Looking to query Druid daily from a spark cluster for further analytical processing, (and then stream the results of that back into another Druid datastore).
I was wondering about the best approach to do this? I have seen a couple of older posts that mention http post or jdbc - will these both do the job, is one better better than the other? Other methods also welcome. Would really appreciate any guidance or resources on how do this!
Manu was spot-on (as always ).
One thing I can say is that we use the JDBC option (https://druid.apache.org/docs/latest/querying/sql.html#jdbc) via periodic Spark jobs in order to query Druid and perform various ETLs.
It basically allows you to run a query on top of Druid (via JDBC) from a Spark application, get the result as a DataFrame, and process it as you normally do in Spark.
This work OK, but it has 2 cons that immediately come to mind (as opposed to https://github.com/apache/druid/issues/9780 Manu mentioned above):
- If your need is to extract a really large dataset from Druid (as opposed to running some kind of aggregation query), you might encounter scalability issues (e.g your broker might crash on OOM).
- It only allows you to QUERY Druid, not INSERT the results back to Druid.
Let me know if that helps.
Thankyou for the link, very informative! It’s a shame that spark is not currently supported.
Do you by any chance have any recommendations for any other tools for big data analysis and machine learning type analysis, which has read-write support with Druid? (spark was just the go to option given its popularity.)
Thanks for the reply! This is interesting and something I will definitely explore further.
1. How large do you mean by a large dataset? I was wondering if the subset of data I would be reading would fall under this?
2. Could you write the data back to Druid using a streaming tool like Kafka? Or would you advise against this for performance etc?

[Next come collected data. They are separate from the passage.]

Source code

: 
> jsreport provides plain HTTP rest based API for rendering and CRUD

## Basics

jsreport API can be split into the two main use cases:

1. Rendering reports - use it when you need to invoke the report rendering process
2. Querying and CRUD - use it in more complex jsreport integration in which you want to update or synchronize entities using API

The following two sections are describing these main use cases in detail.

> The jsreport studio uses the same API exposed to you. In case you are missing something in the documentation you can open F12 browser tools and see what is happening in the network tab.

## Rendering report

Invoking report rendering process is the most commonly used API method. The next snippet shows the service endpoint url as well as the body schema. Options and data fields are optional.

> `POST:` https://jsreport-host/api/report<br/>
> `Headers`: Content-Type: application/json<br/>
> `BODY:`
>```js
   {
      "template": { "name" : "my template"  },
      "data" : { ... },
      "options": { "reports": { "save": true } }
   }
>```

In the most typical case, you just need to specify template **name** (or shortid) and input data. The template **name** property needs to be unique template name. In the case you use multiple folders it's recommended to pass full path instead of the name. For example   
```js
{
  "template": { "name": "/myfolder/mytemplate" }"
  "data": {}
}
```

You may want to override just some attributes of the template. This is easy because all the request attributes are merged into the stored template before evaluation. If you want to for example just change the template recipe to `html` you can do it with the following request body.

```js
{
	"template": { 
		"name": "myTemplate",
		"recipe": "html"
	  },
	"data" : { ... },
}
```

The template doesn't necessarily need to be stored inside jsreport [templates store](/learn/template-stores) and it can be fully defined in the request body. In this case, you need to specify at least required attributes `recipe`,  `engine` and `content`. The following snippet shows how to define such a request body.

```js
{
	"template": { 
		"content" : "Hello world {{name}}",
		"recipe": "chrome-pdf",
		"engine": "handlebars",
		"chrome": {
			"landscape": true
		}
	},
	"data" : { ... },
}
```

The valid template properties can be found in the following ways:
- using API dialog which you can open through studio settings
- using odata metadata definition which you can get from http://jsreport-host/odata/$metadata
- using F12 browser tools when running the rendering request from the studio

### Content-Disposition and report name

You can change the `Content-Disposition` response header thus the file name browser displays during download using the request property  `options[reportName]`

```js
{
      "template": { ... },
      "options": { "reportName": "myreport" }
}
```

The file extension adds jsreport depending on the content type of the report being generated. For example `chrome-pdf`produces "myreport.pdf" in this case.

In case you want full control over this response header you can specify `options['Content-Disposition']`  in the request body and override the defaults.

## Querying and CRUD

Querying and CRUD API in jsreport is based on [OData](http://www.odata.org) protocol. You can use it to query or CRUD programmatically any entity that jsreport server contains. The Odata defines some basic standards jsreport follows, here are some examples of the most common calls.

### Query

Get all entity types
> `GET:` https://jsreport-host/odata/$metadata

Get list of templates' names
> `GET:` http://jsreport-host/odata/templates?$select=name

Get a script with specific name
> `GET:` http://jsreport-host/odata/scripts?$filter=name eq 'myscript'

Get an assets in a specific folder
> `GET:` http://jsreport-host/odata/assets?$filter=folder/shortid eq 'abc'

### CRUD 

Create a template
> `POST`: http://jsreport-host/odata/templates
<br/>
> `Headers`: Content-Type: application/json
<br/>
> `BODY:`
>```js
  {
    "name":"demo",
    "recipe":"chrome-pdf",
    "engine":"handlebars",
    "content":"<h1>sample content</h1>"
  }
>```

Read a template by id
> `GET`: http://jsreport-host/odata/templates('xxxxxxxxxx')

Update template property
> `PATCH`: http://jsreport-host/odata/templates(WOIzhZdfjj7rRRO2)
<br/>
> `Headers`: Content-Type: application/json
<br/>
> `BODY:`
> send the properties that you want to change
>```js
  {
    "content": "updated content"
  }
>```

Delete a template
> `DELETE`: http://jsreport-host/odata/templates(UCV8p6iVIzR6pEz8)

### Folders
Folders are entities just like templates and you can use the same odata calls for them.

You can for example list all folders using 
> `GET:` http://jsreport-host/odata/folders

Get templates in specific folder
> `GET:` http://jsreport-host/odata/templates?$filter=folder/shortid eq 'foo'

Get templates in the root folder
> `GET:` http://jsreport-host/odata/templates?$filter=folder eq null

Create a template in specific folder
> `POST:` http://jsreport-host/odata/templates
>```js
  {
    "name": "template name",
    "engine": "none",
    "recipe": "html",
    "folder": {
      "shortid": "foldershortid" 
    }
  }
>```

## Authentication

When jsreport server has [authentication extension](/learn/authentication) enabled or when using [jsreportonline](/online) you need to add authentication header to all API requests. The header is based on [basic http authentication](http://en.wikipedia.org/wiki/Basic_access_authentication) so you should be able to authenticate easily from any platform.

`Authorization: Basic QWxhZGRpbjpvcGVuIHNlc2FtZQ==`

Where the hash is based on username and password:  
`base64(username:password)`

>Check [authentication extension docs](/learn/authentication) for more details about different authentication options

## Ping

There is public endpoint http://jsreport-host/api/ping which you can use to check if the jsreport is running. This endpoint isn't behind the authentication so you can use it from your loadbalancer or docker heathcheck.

Also, if you have any recommendations for any other big data ML tools with good Druid support, I’d be happy to look into those too
To answer your questions:
- It’s hard to say in advance how large you can have the resultset, since it depends on several factors (e.g your brokers’ spec/config).
Theoretically, it can be millions of rows.
I would suggest that you first run your Spark job with the relevant query against some kind of sandbox Druid cluster, since it can potentially make your brokers crash, or at least limit your query to a small subset of the required data (e.g by only selecting 1 time period), and if that works - gradually expand the query by removing filters.
- You can write the results to Kafka from your Spark job, and then use Druid’s Kafka ingestion capabilities (I personally haven’t tried it, so I can’t say how well it works).
- As per ML tools, we use a few proprietary tools, but I have encountered https://github.com/yahoo/sherlock in the past, if you want to take a look.